A última história desta secção, e do livro em si, é da autora Willy (Barbara) Mendes, retirada do seu comic book de 1971 Illuminations. Trata-se de uma fábula hippie, fazendo convergir temáticas e elementos como a entrega à natureza, a importância da imaginação e da acção, o amor livre, a espiritualidade da família e o misticismo, e uma forte dose de fantasia informada pelo budismo, ou outras fontes não-ocidentais. Nadel aproxima esta história, “Johnny, Julie and Harpo” ao trabalho de Thompson incluído em Art in Time, mas ao passo que esse autor “tenta explorar e perceber a linguagem e a simbologia, [o trabalho de] Mendes é uma tentativa de explorar a nova paisagem mental e física que se tornou (brevemente) disponível no anos 1960”. Se bem que Nadel não o cite directamente, este trabalho de Mendes recorda-nos uma espécie de percursor do Frank de Jim Woodring: os padrões e texturas criados pelo alto contraste de pretos e brancos, cobertos de tramas e num equilíbrio entre expansões de preto aqui, áreas a branco ali, e um paciente trabalho de volumetria, subsumido aos conteúdos onírico-espirituais da história, aparentam-se com a exploração de Woodring, ainda que este último tenha conseguido atingir o nível de mestria plástica que se sabe.

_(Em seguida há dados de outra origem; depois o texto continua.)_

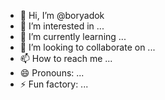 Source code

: - 👋 Hi, I’m @boryadok
- 👀 I’m interested in ...
- 🌱 I’m currently learning ...
- 💞️ I’m looking to collaborate on ...
- 📫 How to reach me ...
- 😄 Pronouns: ...
- ⚡ Fun factory: ...

<!---
boryadok/boryadok is a ✨ special ✨ repository because its `README.md` (this file) appears on your GitHub profile.
You can click the Preview link to take a look at your changes.
--->
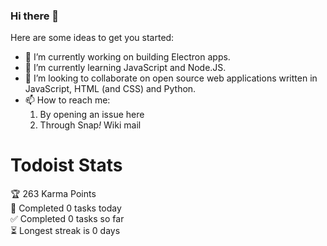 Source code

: ### Hi there 👋

Here are some ideas to get you started:

- 🔭 I’m currently working on building Electron apps.
- 🌱 I’m currently learning JavaScript and Node.JS.
- 👯 I’m looking to collaborate on open source web applications written in JavaScript, HTML (and CSS) and Python.
- 📫 How to reach me:
  1) By opening an issue here
  2) Through Snap<i>!</i> Wiki mail

# Todoist Stats

<!-- TODO-IST:START -->
🏆  263 Karma Points           
🌸  Completed 0 tasks today           
✅  Completed 0 tasks so far           
⏳  Longest streak is 0 days
<!-- TODO-IST:END -->
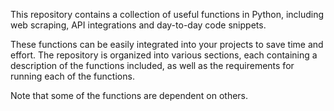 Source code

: This repository contains a collection of useful functions in Python, including web scraping, API integrations and day-to-day code snippets.

These functions can be easily integrated into your projects to save time and effort. The repository is organized into various sections, each containing a description of the functions included, as well as the requirements for running each of the functions.

Note that some of the functions are dependent on others.
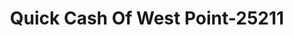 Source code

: ---
f_zip-code: 39773
f_state-code: MS
title: Quick Cash Of West Point-25211
f_phone: 662-494-7188
f_city-only: West Point
f_address: 216 Highway 45 S West Point
f_location-unique-id: '25211'
slug: quick-cash-of-west-point-25211
updated-on: '2024-05-30T13:46:58.046Z'
created-on: '2024-05-30T13:36:59.803Z'
published-on: '2024-05-30T13:54:32.469Z'
f_city-state: cms/city/west-point-ms.md
f_company: cms/company/quick-cash-of-west-point.md
f_state: cms/state/mississippi.md
layout: '[payday-loan].html'
tags: payday-loan
--- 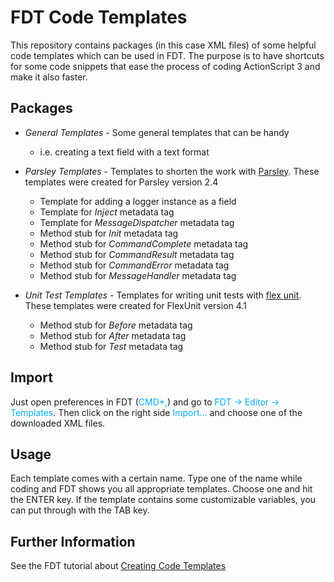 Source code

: # FDT Code Templates #

This repository contains packages (in this case XML files) of some helpful code templates which can be used in FDT. The purpose is to have shortcuts for some code snippets that ease the process of coding ActionScript 3 and make it also faster.

   
## Packages ##

* *General Templates* - Some general templates that can be handy
  * i.e. creating a text field with a text format

* *Parsley Templates* - Templates to shorten the work with [Parsley](http://www.spicefactory.org/parsley). These templates were created for Parsley version 2.4
  * Template for adding a logger instance as a field
  * Template for *Inject* metadata tag
  * Template for *MessageDispatcher* metadata tag
  * Method stub for *Init* metadata tag
  * Method stub for *CommandComplete* metadata tag
  * Method stub for *CommandResult* metadata tag
  * Method stub for *CommandError* metadata tag
  * Method stub for *MessageHandler* metadata tag

* *Unit Test Templates* - Templates for writing unit tests with [flex unit](http://flexunit.org). These templates were created for FlexUnit version 4.1
  * Method stub for *Before* metadata tag
  * Method stub for *After* metadata tag
  * Method stub for *Test* metadata tag
   
## Import ##

Just open preferences in FDT (<font color="#00ACFC">CMD+,</font>) and go to <font color="#00ACFC">FDT -> Editor -> Templates</font>. Then click on the right side <font color="#00ACFC">Import...</font> and choose one of the downloaded XML files.

   
## Usage ##

Each template comes with a certain name. Type one of the name while coding and FDT shows you all appropriate templates. Choose one and hit the ENTER key. If the template contains some customizable variables, you can put through with the TAB key.

   
## Further Information ##

See the FDT tutorial about [Creating Code Templates](http://fdt.powerflasher.com/docs/Creating_Code_Templates) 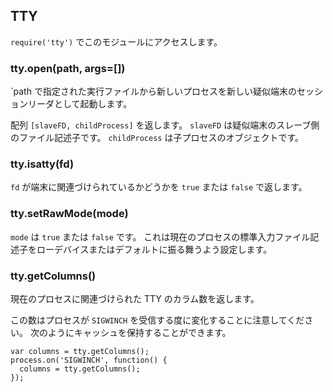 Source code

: ## TTY

<!--

Use `require('tty')` to access this module.

-->
`require('tty')` でこのモジュールにアクセスします。


### tty.open(path, args=[])

<!--

Spawns a new process with the executable pointed to by `path` as the session
leader to a new pseudo terminal.

-->
`path で指定された実行ファイルから新しいプロセスを新しい疑似端末のセッションリーダとして起動します。

<!--

Returns an array `[slaveFD, childProcess]`. `slaveFD` is the file descriptor
of the slave end of the pseudo terminal. `childProcess` is a child process
object.

-->
配列 `[slaveFD, childProcess]` を返します。
`slaveFD` は疑似端末のスレーブ側のファイル記述子です。
`childProcess` は子プロセスのオブジェクトです。


### tty.isatty(fd)

<!--

Returns `true` or `false` depending on if the `fd` is associated with a
terminal.

-->
`fd` が端末に関連づけられているかどうかを `true` または `false` で返します。


### tty.setRawMode(mode)

<!--

`mode` should be `true` or `false`. This sets the properies of the current
process's stdin fd to act either as a raw device or default.

-->
`mode` は `true` または `false` です。
これは現在のプロセスの標準入力ファイル記述子をローデバイスまたはデフォルトに振る舞うよう設定します。


### tty.getColumns()

<!--

Returns the number of columns associated with the current process's TTY.

-->
現在のプロセスに関連づけられた TTY のカラム数を返します。

<!--

Note that each time this number is changed the process receives a `SIGWINCH`
signal. So you can keep a cache of it like this:

-->
この数はプロセスが `SIGWINCH` を受信する度に変化することに注意してください。
次のようにキャッシュを保持することができます。

    var columns = tty.getColumns();
    process.on('SIGWINCH', function() {
      columns = tty.getColumns();
    });


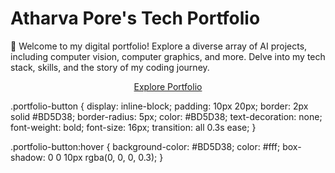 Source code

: # Atharva Pore's Tech Portfolio

🚀 Welcome to my digital portfolio! Explore a diverse array of AI projects, including computer vision, computer graphics, and more. Delve into my tech stack, skills, and the story of my coding journey. 

<div style="text-align: center;">
  <a href="https://atharvapore01.github.io" class="portfolio-button">Explore Portfolio</a>
</div>

.portfolio-button {
  display: inline-block;
  padding: 10px 20px;
  border: 2px solid #BD5D38;
  border-radius: 5px;
  color: #BD5D38;
  text-decoration: none;
  font-weight: bold;
  font-size: 16px;
  transition: all 0.3s ease;
}

.portfolio-button:hover {
  background-color: #BD5D38;
  color: #fff;
  box-shadow: 0 0 10px rgba(0, 0, 0, 0.3);
}

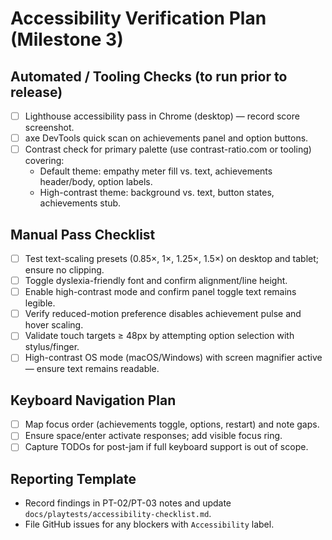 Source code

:# Accessibility Verification Plan (Milestone 3)

## Automated / Tooling Checks (to run prior to release)
- [ ] Lighthouse accessibility pass in Chrome (desktop) — record score screenshot.
- [ ] axe DevTools quick scan on achievements panel and option buttons.
- [ ] Contrast check for primary palette (use contrast-ratio.com or tooling) covering:
  - Default theme: empathy meter fill vs. text, achievements header/body, option labels.
  - High-contrast theme: background vs. text, button states, achievements stub.

## Manual Pass Checklist
- [ ] Test text-scaling presets (0.85×, 1×, 1.25×, 1.5×) on desktop and tablet; ensure no clipping.
- [ ] Toggle dyslexia-friendly font and confirm alignment/line height.
- [ ] Enable high-contrast mode and confirm panel toggle text remains legible.
- [ ] Verify reduced-motion preference disables achievement pulse and hover scaling.
- [ ] Validate touch targets ≥ 48px by attempting option selection with stylus/finger.
- [ ] High-contrast OS mode (macOS/Windows) with screen magnifier active — ensure text remains readable.

## Keyboard Navigation Plan
- [ ] Map focus order (achievements toggle, options, restart) and note gaps.
- [ ] Ensure space/enter activate responses; add visible focus ring.
- [ ] Capture TODOs for post-jam if full keyboard support is out of scope.

## Reporting Template
- Record findings in PT-02/PT-03 notes and update `docs/playtests/accessibility-checklist.md`.
- File GitHub issues for any blockers with `Accessibility` label.

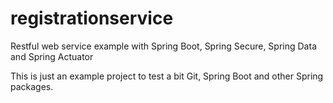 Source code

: # registrationservice
Restful web service example with Spring Boot, Spring Secure, Spring Data and Spring Actuator

This is just an example project to test a bit Git, Spring Boot and other Spring packages.
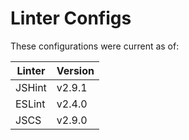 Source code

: Linter Configs
==============

These configurations were current as of:

| Linter | Version   |
| ------ | --------- |
| JSHint | v2.9.1    |
| ESLint | v2.4.0    |
| JSCS   | v2.9.0    |

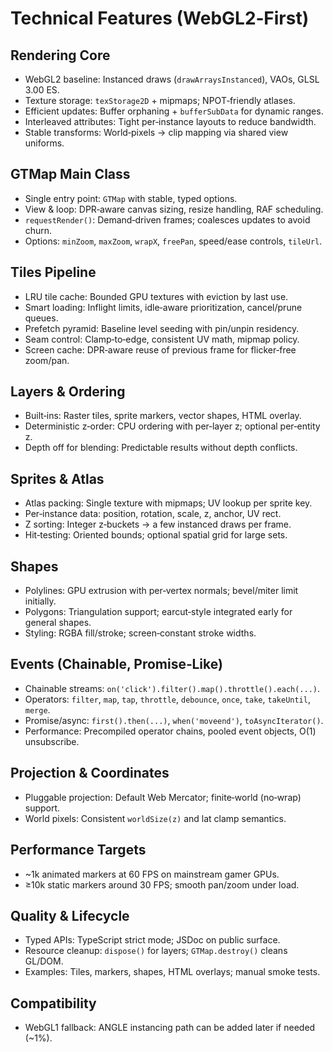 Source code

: # Technical Features (WebGL2‑First)

## Rendering Core

- WebGL2 baseline: Instanced draws (`drawArraysInstanced`), VAOs, GLSL 3.00 ES.
- Texture storage: `texStorage2D` + mipmaps; NPOT‑friendly atlases.
- Efficient updates: Buffer orphaning + `bufferSubData` for dynamic ranges.
- Interleaved attributes: Tight per‑instance layouts to reduce bandwidth.
- Stable transforms: World‑pixels → clip mapping via shared view uniforms.

## GTMap Main Class

- Single entry point: `GTMap` with stable, typed options.
- View & loop: DPR‑aware canvas sizing, resize handling, RAF scheduling.
- `requestRender()`: Demand‑driven frames; coalesces updates to avoid churn.
- Options: `minZoom`, `maxZoom`, `wrapX`, `freePan`, speed/ease controls, `tileUrl`.

## Tiles Pipeline

- LRU tile cache: Bounded GPU textures with eviction by last use.
- Smart loading: Inflight limits, idle‑aware prioritization, cancel/prune queues.
- Prefetch pyramid: Baseline level seeding with pin/unpin residency.
- Seam control: Clamp‑to‑edge, consistent UV math, mipmap policy.
- Screen cache: DPR‑aware reuse of previous frame for flicker‑free zoom/pan.

## Layers & Ordering

- Built‑ins: Raster tiles, sprite markers, vector shapes, HTML overlay.
- Deterministic z‑order: CPU ordering with per‑layer z; optional per‑entity z.
- Depth off for blending: Predictable results without depth conflicts.

## Sprites & Atlas

- Atlas packing: Single texture with mipmaps; UV lookup per sprite key.
- Per‑instance data: position, rotation, scale, z, anchor, UV rect.
- Z sorting: Integer z‑buckets → a few instanced draws per frame.
- Hit‑testing: Oriented bounds; optional spatial grid for large sets.

## Shapes

- Polylines: GPU extrusion with per‑vertex normals; bevel/miter limit initially.
- Polygons: Triangulation support; earcut‑style integrated early for general shapes.
- Styling: RGBA fill/stroke; screen‑constant stroke widths.

## Events (Chainable, Promise‑Like)

- Chainable streams: `on('click').filter().map().throttle().each(...)`.
- Operators: `filter`, `map`, `tap`, `throttle`, `debounce`, `once`, `take`, `takeUntil`, `merge`.
- Promise/async: `first().then(...)`, `when('moveend')`, `toAsyncIterator()`.
- Performance: Precompiled operator chains, pooled event objects, O(1) unsubscribe.

## Projection & Coordinates

- Pluggable projection: Default Web Mercator; finite‑world (no‑wrap) support.
- World pixels: Consistent `worldSize(z)` and lat clamp semantics.

## Performance Targets

- ~1k animated markers at 60 FPS on mainstream gamer GPUs.
- ≥10k static markers around 30 FPS; smooth pan/zoom under load.

## Quality & Lifecycle

- Typed APIs: TypeScript strict mode; JSDoc on public surface.
- Resource cleanup: `dispose()` for layers; `GTMap.destroy()` cleans GL/DOM.
- Examples: Tiles, markers, shapes, HTML overlays; manual smoke tests.

## Compatibility

- WebGL1 fallback: ANGLE instancing path can be added later if needed (~1%).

Há um pequeno momento em que as personagens de Mendes estão prestes a experimentar um balão, e os pássaros que volitam à sua volta convidam o leitor a colori-lo... Uma forma curiosa de expandir a fantasia hippie, o objecto “passivo” do livro e ainda procurar formas de interacção mais entregues entre leitor e autor.
O propósito do livro é assim cumprido da melhor forma, não estabelecendo uma linha condutora totalmente coerente ou subsumida a um só princípio organizador, estanque, indiscutível, mas precisamente deixando em aberto toda a porosidade possível, avançando sobre as fraquezas e falhanços, providenciando dessa forma um corpo bem mais heteróclito e dinâmico. Não nos quer parecer que o objectivo de Nadel seja conquistar todo um público amplo, se bem que o livro em si seja um objecto que não convida qualquer diletante à sua compra. Pensamos que será mesmo o de apresentar uma forma alternativa, mais livre, estranha, nada consensaul, em procurar dimensões outras, negligenciadas (e talvez negligenciáveis?) da história da banda desenhada, muitas vezes uma arte do seu tempo.
Nota: agradecimentos à editora pelo envio do livro.